Making peace between IT and data science teams
Connecting state and local government leaders
By understanding a few basic data science concepts, IT teams can better support their colleagues and limit the headaches along the way.
Increasingly, government agencies are forming data science teams, whether in a decentralized manner across the organization, or as a centralized team. The fact that these smaller, scrappier data science groups are typically born out of a program or functional group outside the IT organization can create confusion and frustration. While the data scientists will go to the IT department for guidance, resources or permission, often the IT staff may see them as amateurs who don’t understand the way things really work. Just as likely, the data science team may consider the IT organization as either behind the times or too interested in process to move quickly.

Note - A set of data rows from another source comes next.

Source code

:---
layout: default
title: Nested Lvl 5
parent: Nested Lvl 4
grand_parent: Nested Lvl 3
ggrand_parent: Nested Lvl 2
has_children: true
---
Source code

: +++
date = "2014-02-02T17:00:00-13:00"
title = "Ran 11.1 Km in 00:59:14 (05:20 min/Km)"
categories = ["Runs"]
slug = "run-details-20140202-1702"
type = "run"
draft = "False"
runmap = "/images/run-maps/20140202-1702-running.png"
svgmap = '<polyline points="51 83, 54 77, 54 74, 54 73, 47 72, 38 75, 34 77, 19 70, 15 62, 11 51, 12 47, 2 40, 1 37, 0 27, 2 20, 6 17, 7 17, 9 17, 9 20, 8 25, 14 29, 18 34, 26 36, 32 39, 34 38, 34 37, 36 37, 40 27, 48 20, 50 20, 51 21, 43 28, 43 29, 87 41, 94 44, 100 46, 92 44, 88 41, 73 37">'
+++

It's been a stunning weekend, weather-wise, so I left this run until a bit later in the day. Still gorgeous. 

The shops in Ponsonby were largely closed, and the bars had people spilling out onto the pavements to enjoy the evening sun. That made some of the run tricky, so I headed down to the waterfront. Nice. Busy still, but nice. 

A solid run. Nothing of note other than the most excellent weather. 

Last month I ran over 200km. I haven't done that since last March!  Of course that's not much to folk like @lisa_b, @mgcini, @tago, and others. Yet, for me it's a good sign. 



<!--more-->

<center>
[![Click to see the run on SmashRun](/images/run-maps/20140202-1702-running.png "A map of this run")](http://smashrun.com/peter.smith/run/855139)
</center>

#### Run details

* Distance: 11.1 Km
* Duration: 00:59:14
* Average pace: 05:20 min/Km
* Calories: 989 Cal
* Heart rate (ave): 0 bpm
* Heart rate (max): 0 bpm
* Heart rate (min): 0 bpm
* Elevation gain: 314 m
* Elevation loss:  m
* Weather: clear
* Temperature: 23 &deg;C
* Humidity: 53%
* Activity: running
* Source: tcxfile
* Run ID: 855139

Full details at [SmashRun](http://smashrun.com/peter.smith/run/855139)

A few clarifications can help IT personnel better understand and collaborate with a burgeoning data science team.
Data science might not mean “big data,” at least not at first.

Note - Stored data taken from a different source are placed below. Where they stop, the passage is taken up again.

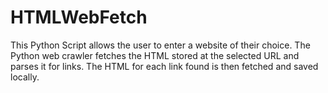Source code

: # HTMLWebFetch

This Python Script allows the user to enter a website of their choice. The Python web crawler fetches the HTML stored at the selected URL and parses it for links. The HTML for each link found is then fetched and saved locally.
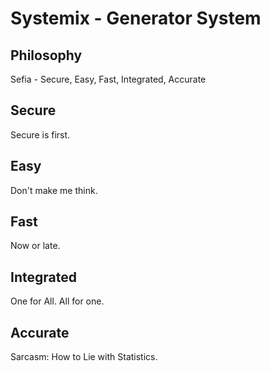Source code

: # Systemix - Generator System

## Philosophy

Sefia - Secure, Easy, Fast, Integrated, Accurate 

## Secure

Secure is first.

## Easy

Don't make me think.

## Fast

Now or late.

## Integrated

One for All. All for one.

## Accurate

Sarcasm: How to Lie with Statistics.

IT staff often think about data science within the context of “big data” -- machine learning and predictive analytics on a huge scale -- and when they talk to any data science team, they expect a request for extensive storage and computational capacity. However, many data science teams (especially in the public sector) aren’t working at that scale yet: Many times, teams are working with tens of thousands -- not millions -- of data points.
IT managers should start by understanding the scale at which a data science team works before recommending an infrastructure or technology. Not every data science team will need to work at a Spark or Hadoop scale. A simpler ecosystem may be just fine for their needs and might get them started faster.
Open source languages really are best for data science.
Two of the most commonly used open-source languages in data science are R and Python. The draw isn’t that they are free, although that’s certainly a bonus. Both of these languages have specific libraries already developed just for data science tasks. Over time, programmers add libraries to the language, so that it continues to evolve and improve, saving data scientists time and allowing them to benefit from the work of other industry experts.
Often, when a data science team asks for access to open source programming languages, they are met with skepticism and concern and encouraged to invest in a “real” proprietary language (think SAS or SPSS). The idea is that these languages are more robust, more professional and have a longer track record, especially in government. However, for data scientists, R and Python are the industry standard and have the most cutting-edge features.
Data scientists can’t provide list of fields or variables they want from a database. They want it all.
Often, data scientists ask IT for data, and the IT team responds with a request form for particular tables and/or variables from a database. Almost always, the data science team will respond with, “I want it all.” Data scientists building models don’t know what data is of interest for their task, and in fact, the research question often flows from the data that is available, not the other way around.
Of course it’s important to enforce best practices in sharing sensitive data with only those who need access, but understanding data scientists' perspective explains why they err on the side of wanting more, not less, data.
Data science’s role in the public sector is growing, and establishing a strong partnership between IT and data science teams is critical for the success of both. By understanding a few basic data science concepts, IT teams can better support their colleagues and limit the headaches along the way.